Task requirements:
Look through the data below, and copy each line that carries the word "Theory".
===== Data provided =====
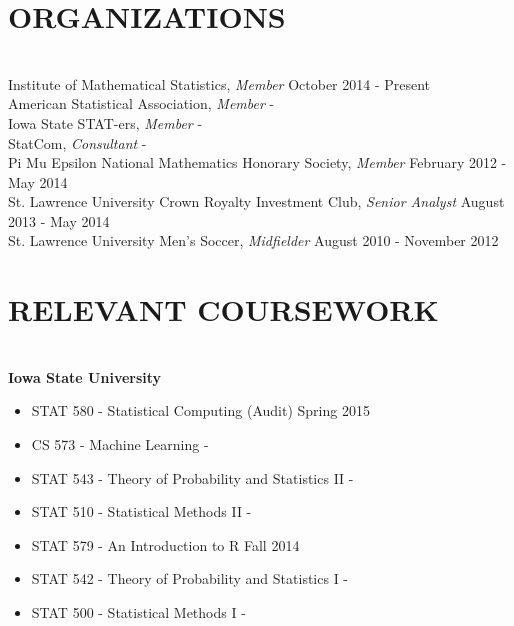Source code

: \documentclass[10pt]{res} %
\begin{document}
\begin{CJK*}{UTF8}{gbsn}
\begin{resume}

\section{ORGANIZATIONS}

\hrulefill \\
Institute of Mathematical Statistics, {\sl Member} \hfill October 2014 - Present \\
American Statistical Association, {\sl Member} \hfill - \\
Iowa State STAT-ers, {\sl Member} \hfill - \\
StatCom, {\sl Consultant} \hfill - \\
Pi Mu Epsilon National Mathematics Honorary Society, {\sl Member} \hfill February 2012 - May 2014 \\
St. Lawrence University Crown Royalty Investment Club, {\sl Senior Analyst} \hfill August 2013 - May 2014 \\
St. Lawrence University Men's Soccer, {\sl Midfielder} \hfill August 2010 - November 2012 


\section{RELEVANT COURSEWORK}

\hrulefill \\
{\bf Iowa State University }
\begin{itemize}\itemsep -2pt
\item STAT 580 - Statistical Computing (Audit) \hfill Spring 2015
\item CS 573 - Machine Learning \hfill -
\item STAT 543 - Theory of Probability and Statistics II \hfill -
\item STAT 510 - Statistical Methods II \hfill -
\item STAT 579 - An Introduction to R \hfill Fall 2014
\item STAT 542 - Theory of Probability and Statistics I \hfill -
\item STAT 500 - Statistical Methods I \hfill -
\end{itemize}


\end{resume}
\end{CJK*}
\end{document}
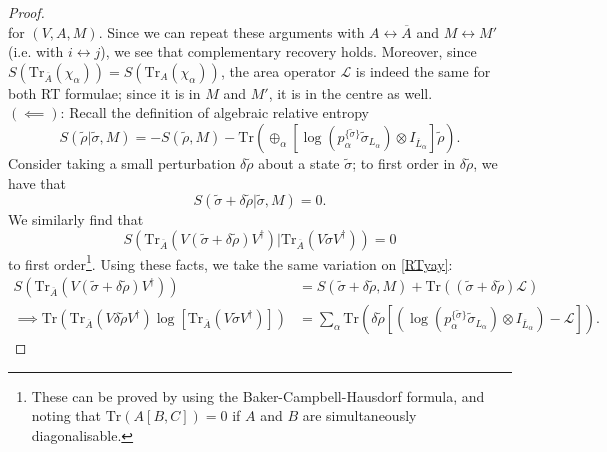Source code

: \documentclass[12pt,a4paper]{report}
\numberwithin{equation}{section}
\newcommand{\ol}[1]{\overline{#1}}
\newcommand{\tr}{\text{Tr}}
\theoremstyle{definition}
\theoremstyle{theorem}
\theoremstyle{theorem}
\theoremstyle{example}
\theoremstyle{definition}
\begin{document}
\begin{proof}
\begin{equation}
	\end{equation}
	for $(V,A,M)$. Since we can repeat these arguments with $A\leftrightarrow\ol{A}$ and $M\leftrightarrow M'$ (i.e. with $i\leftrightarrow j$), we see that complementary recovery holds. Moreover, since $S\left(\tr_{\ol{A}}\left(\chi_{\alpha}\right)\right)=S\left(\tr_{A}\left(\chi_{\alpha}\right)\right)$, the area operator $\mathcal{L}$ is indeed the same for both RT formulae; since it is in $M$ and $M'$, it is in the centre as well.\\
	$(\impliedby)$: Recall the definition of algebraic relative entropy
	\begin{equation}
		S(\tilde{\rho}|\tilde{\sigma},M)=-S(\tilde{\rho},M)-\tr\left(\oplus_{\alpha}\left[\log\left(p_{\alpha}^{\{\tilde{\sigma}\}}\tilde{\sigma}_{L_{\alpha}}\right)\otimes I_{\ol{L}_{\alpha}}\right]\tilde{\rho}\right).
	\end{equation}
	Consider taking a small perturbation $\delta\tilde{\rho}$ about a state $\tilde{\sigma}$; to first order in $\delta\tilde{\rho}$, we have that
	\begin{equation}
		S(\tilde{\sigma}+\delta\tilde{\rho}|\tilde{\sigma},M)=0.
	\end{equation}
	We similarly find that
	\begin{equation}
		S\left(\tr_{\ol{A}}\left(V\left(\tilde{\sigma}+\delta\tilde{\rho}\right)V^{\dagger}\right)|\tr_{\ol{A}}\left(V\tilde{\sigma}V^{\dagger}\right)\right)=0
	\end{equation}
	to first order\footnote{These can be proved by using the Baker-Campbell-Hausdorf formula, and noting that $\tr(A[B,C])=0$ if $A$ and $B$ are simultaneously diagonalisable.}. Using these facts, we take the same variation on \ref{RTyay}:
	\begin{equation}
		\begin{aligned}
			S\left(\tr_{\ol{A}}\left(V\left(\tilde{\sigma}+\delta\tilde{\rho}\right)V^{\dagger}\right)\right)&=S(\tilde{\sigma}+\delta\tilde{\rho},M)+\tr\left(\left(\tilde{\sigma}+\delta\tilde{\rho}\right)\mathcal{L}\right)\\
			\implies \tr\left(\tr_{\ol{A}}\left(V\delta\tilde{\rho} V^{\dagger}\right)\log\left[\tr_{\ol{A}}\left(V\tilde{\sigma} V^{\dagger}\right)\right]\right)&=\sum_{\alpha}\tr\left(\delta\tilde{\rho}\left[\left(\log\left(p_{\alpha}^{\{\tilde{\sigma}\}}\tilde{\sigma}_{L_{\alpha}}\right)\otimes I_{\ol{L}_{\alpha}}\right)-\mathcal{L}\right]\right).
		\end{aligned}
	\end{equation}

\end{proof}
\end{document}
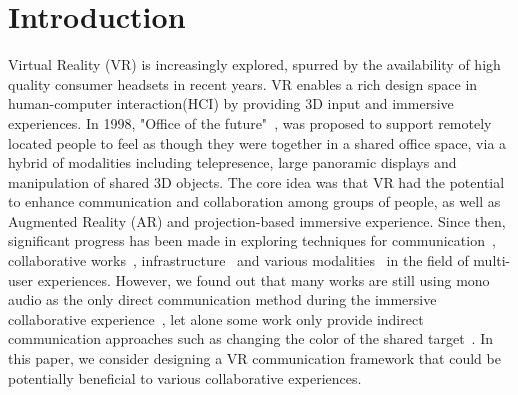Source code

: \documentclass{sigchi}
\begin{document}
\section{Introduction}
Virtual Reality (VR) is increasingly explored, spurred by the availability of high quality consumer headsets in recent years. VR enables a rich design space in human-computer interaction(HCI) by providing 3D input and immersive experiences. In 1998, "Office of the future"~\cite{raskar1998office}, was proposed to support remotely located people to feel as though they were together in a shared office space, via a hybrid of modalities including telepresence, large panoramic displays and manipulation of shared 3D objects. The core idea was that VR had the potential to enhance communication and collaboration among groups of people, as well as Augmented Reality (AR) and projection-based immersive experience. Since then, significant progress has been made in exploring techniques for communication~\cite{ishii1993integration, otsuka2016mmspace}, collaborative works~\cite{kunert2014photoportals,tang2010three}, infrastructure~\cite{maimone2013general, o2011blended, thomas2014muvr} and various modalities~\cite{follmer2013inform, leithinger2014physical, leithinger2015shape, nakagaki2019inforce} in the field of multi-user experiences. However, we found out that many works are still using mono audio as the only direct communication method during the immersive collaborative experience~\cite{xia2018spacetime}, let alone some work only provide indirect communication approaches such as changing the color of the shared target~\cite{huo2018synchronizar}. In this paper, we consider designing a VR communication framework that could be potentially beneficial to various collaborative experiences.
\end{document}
=====
Your response:
\item STAT 543 - Theory of Probability and Statistics II \hfill -
\item STAT 542 - Theory of Probability and Statistics I \hfill -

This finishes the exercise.